(Collected data)

....

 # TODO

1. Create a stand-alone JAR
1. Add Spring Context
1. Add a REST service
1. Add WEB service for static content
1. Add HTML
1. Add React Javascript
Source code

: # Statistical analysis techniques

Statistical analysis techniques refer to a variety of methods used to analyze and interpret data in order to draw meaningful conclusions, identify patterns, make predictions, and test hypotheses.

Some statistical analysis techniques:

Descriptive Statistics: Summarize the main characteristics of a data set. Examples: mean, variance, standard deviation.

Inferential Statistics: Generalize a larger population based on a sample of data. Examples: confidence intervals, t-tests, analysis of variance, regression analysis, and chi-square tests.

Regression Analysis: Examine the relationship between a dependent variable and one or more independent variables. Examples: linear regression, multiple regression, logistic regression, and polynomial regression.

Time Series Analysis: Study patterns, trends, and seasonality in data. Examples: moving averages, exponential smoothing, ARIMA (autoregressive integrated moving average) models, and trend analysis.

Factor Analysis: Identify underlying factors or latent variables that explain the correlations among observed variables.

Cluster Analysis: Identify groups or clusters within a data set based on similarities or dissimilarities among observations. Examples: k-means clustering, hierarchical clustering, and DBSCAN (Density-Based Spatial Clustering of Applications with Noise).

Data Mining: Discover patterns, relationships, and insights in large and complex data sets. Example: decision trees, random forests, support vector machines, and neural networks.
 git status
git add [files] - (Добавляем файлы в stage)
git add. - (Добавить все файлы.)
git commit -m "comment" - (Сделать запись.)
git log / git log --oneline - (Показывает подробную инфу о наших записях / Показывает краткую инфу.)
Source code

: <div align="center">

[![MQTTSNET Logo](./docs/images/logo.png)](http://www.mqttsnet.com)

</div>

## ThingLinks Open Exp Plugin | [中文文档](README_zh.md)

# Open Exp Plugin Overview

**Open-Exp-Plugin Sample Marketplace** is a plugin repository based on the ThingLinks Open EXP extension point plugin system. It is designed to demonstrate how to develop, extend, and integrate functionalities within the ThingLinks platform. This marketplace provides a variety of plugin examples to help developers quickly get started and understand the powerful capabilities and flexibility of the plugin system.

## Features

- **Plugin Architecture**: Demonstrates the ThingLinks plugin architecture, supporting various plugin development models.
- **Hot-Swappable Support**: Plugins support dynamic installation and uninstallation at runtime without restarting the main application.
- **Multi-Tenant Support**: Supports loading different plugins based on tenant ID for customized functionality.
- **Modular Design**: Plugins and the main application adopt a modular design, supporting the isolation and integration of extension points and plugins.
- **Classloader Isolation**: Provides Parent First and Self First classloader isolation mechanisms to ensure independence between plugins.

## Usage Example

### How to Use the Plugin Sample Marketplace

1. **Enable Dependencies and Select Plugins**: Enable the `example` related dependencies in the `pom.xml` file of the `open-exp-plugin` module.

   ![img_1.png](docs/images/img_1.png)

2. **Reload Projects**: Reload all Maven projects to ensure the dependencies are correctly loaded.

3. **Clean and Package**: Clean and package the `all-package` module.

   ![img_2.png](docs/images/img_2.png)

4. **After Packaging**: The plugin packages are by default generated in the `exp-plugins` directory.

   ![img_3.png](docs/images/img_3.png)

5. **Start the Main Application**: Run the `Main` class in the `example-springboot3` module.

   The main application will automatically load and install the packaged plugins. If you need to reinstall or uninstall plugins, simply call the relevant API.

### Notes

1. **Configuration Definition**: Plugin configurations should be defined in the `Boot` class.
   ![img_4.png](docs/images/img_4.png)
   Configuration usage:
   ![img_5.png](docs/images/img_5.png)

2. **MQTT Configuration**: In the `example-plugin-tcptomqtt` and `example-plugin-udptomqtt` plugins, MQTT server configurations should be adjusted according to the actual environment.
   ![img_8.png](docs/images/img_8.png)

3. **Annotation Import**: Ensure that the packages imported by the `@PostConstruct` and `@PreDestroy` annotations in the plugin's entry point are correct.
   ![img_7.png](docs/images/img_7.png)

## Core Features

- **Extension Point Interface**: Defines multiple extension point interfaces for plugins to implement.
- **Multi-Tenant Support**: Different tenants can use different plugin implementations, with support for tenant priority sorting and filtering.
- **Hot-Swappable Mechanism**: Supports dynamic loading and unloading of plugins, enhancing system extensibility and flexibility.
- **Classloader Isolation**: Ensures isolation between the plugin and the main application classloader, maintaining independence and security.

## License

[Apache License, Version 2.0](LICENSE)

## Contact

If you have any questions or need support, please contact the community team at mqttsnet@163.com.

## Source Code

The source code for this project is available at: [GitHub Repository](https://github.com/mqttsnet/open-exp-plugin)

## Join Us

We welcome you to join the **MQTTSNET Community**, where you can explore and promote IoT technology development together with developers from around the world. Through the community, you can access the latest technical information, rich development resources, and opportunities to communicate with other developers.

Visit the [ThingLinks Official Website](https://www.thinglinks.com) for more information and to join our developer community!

....

Task to complete: Every entry needs to be copied again, word for word.

Written reply:
 # TODO

1. Create a stand-alone JAR
1. Add Spring Context
1. Add a REST service
1. Add WEB service for static content
1. Add HTML
1. Add React Javascript
Source code

: # Statistical analysis techniques

Statistical analysis techniques refer to a variety of methods used to analyze and interpret data in order to draw meaningful conclusions, identify patterns, make predictions, and test hypotheses.

Some statistical analysis techniques:

Descriptive Statistics: Summarize the main characteristics of a data set. Examples: mean, variance, standard deviation.

Inferential Statistics: Generalize a larger population based on a sample of data. Examples: confidence intervals, t-tests, analysis of variance, regression analysis, and chi-square tests.

Regression Analysis: Examine the relationship between a dependent variable and one or more independent variables. Examples: linear regression, multiple regression, logistic regression, and polynomial regression.

Time Series Analysis: Study patterns, trends, and seasonality in data. Examples: moving averages, exponential smoothing, ARIMA (autoregressive integrated moving average) models, and trend analysis.

Factor Analysis: Identify underlying factors or latent variables that explain the correlations among observed variables.

Cluster Analysis: Identify groups or clusters within a data set based on similarities or dissimilarities among observations. Examples: k-means clustering, hierarchical clustering, and DBSCAN (Density-Based Spatial Clustering of Applications with Noise).

Data Mining: Discover patterns, relationships, and insights in large and complex data sets. Example: decision trees, random forests, support vector machines, and neural networks.
 git status
git add [files] - (Добавляем файлы в stage)
git add. - (Добавить все файлы.)
git commit -m "comment" - (Сделать запись.)
git log / git log --oneline - (Показывает подробную инфу о наших записях / Показывает краткую инфу.)
Source code

: <div align="center">

[![MQTTSNET Logo](./docs/images/logo.png)](http://www.mqttsnet.com)

</div>

## ThingLinks Open Exp Plugin | [中文文档](README_zh.md)

# Open Exp Plugin Overview

**Open-Exp-Plugin Sample Marketplace** is a plugin repository based on the ThingLinks Open EXP extension point plugin system. It is designed to demonstrate how to develop, extend, and integrate functionalities within the ThingLinks platform. This marketplace provides a variety of plugin examples to help developers quickly get started and understand the powerful capabilities and flexibility of the plugin system.

## Features

- **Plugin Architecture**: Demonstrates the ThingLinks plugin architecture, supporting various plugin development models.
- **Hot-Swappable Support**: Plugins support dynamic installation and uninstallation at runtime without restarting the main application.
- **Multi-Tenant Support**: Supports loading different plugins based on tenant ID for customized functionality.
- **Modular Design**: Plugins and the main application adopt a modular design, supporting the isolation and integration of extension points and plugins.
- **Classloader Isolation**: Provides Parent First and Self First classloader isolation mechanisms to ensure independence between plugins.

## Usage Example

### How to Use the Plugin Sample Marketplace

1. **Enable Dependencies and Select Plugins**: Enable the `example` related dependencies in the `pom.xml` file of the `open-exp-plugin` module.

   ![img_1.png](docs/images/img_1.png)

2. **Reload Projects**: Reload all Maven projects to ensure the dependencies are correctly loaded.

3. **Clean and Package**: Clean and package the `all-package` module.

   ![img_2.png](docs/images/img_2.png)

4. **After Packaging**: The plugin packages are by default generated in the `exp-plugins` directory.

   ![img_3.png](docs/images/img_3.png)

5. **Start the Main Application**: Run the `Main` class in the `example-springboot3` module.

   The main application will automatically load and install the packaged plugins. If you need to reinstall or uninstall plugins, simply call the relevant API.

### Notes

1. **Configuration Definition**: Plugin configurations should be defined in the `Boot` class.
   ![img_4.png](docs/images/img_4.png)
   Configuration usage:
   ![img_5.png](docs/images/img_5.png)

2. **MQTT Configuration**: In the `example-plugin-tcptomqtt` and `example-plugin-udptomqtt` plugins, MQTT server configurations should be adjusted according to the actual environment.
   ![img_8.png](docs/images/img_8.png)

3. **Annotation Import**: Ensure that the packages imported by the `@PostConstruct` and `@PreDestroy` annotations in the plugin's entry point are correct.
   ![img_7.png](docs/images/img_7.png)

## Core Features

- **Extension Point Interface**: Defines multiple extension point interfaces for plugins to implement.
- **Multi-Tenant Support**: Different tenants can use different plugin implementations, with support for tenant priority sorting and filtering.
- **Hot-Swappable Mechanism**: Supports dynamic loading and unloading of plugins, enhancing system extensibility and flexibility.
- **Classloader Isolation**: Ensures isolation between the plugin and the main application classloader, maintaining independence and security.

## License

[Apache License, Version 2.0](LICENSE)

## Contact

If you have any questions or need support, please contact the community team at mqttsnet@163.com.

## Source Code

The source code for this project is available at: [GitHub Repository](https://github.com/mqttsnet/open-exp-plugin)

## Join Us

We welcome you to join the **MQTTSNET Community**, where you can explore and promote IoT technology development together with developers from around the world. Through the community, you can access the latest technical information, rich development resources, and opportunities to communicate with other developers.

Visit the [ThingLinks Official Website](https://www.thinglinks.com) for more information and to join our developer community!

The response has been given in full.